▶ _GOAL OF THE EXERCISE_
Print again, word for word, all of the records below, and leave the pictures out.

[EXERCISE DATA — start]

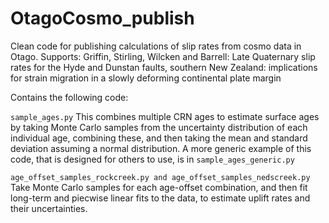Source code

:# OtagoCosmo_publish
Clean code for publishing calculations of slip rates from cosmo data in Otago. Supports:
Griffin, Stirling, Wilcken and Barrell: Late Quaternary slip rates for the Hyde and Dunstan faults,
southern New Zealand: implications for strain migration in a slowly deforming continental plate margin

Contains the following code:

`sample_ages.py`
This combines multiple CRN ages to estimate surface ages by taking Monte Carlo samples from
the uncertainty distribution of each individual age, combining these, and then taking the
mean and standard deviation assuming a normal distribution. A more generic example of this code,
that is designed for others to use, is in `sample_ages_generic.py`

`age_offset_samples_rockcreek.py and age_offset_samples_nedscreek.py`
Take Monte Carlo samples for each age-offset combination, and then fit
long-term and piecwise linear fits to the data, to estimate uplift rates
and their uncertainties.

[EXERCISE DATA — finish]

▶ _TASK RESPONSE_
Source code

:# OtagoCosmo_publish
Clean code for publishing calculations of slip rates from cosmo data in Otago. Supports:
Griffin, Stirling, Wilcken and Barrell: Late Quaternary slip rates for the Hyde and Dunstan faults,
southern New Zealand: implications for strain migration in a slowly deforming continental plate margin

Contains the following code:

`sample_ages.py`
This combines multiple CRN ages to estimate surface ages by taking Monte Carlo samples from
the uncertainty distribution of each individual age, combining these, and then taking the
mean and standard deviation assuming a normal distribution. A more generic example of this code,
that is designed for others to use, is in `sample_ages_generic.py`

`age_offset_samples_rockcreek.py and age_offset_samples_nedscreek.py`
Take Monte Carlo samples for each age-offset combination, and then fit
long-term and piecwise linear fits to the data, to estimate uplift rates
and their uncertainties.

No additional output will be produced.